Microsoft is going through a paradigm shift in its relationship with OpenAI: the company is losing exclusivity and will no longer share revenues, but it retains its status as a key cloud and infrastructure partner with licenses extending to 2032 and priority hosting of models on Azure.

This is seen not as a break, but as a weakening of MSFT’s monopoly in AI, under which OpenAI models can also be hosted on AWS, Google Cloud, and other platforms, intensifying competition with Anthropic, Google, and Amazon.
The market is waiting for the April 29, 2026 earnings report as a decisive test for MSFT: with expected revenue of about 81–82 billion USD and EPS around 4.05–4.07 USD, investors are less focused on the numbers themselves and more on Azure growth, the increase in AI revenue (Copilot, enterprise AI), and the pace of capex investments in GPU infrastructure.

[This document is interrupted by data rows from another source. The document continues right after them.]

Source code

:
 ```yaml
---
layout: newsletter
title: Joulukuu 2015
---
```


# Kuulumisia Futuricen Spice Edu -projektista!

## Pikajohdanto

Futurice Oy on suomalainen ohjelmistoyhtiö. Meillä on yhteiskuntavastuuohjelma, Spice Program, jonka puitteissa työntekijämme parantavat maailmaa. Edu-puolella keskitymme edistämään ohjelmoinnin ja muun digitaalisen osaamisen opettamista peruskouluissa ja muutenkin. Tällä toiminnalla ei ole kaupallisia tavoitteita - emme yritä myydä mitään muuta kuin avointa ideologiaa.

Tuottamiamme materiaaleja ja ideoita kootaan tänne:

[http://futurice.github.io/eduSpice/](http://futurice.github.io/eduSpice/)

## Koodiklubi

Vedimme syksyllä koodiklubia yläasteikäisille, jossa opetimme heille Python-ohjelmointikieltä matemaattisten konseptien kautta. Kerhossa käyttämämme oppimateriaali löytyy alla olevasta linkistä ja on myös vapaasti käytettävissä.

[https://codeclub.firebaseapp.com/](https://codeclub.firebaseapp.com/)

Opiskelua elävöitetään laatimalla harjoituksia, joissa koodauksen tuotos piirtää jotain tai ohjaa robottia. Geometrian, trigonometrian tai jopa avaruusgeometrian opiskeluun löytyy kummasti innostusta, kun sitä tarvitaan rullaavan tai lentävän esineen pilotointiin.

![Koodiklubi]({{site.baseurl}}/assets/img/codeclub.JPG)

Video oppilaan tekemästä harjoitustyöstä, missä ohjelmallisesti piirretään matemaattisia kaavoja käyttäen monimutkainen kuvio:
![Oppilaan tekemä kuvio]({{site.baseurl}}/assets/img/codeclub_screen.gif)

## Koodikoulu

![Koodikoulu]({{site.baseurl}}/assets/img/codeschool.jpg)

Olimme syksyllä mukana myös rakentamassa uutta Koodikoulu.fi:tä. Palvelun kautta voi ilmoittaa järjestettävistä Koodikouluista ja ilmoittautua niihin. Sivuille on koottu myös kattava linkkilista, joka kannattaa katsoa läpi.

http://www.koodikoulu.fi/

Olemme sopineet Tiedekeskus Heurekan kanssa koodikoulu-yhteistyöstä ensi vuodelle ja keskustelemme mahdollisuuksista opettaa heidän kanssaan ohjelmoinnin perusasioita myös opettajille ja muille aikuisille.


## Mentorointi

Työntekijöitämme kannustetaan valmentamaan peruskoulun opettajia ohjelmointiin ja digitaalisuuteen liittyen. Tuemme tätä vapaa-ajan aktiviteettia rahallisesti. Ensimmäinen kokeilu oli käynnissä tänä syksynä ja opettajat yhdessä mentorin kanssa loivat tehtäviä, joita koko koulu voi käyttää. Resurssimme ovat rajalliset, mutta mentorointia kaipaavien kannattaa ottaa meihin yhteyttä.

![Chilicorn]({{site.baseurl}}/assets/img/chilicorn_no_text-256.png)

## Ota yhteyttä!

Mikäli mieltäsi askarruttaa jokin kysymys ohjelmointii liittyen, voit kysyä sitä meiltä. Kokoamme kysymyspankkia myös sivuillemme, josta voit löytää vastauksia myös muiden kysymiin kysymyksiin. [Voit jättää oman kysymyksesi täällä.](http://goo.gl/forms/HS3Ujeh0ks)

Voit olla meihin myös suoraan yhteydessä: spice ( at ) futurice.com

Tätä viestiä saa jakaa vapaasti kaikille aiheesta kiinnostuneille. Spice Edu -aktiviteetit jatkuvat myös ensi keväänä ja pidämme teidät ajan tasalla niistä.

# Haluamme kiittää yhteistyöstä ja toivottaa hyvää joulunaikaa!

Bulls see the stock as a long‑term AI‑core play, supported by targets up to 650 USD from major banks, while the market already values MSFT at a P/E of approximately 26–33x, highlighting high expectations and the risk of disappointment if AI spending does not pay off faster than the model assumes.
In the end, Microsoft maintains fundamental strength as a leader in enterprise AI and cloud but has reduced its uniqueness through OpenAI and entered a period of strict monetization scrutiny: a bull scenario (Azure growth above 38% plus rising AI revenue) could open the path to 450 USD+, while a bear scenario (higher capex burden combined with slower growth in margin‑enhancing income) would push the stock toward 390–400 USD. Today, MSFT is not a story of “AI growth,” but a story of “proving that AI actually generates profit, not just expenses.”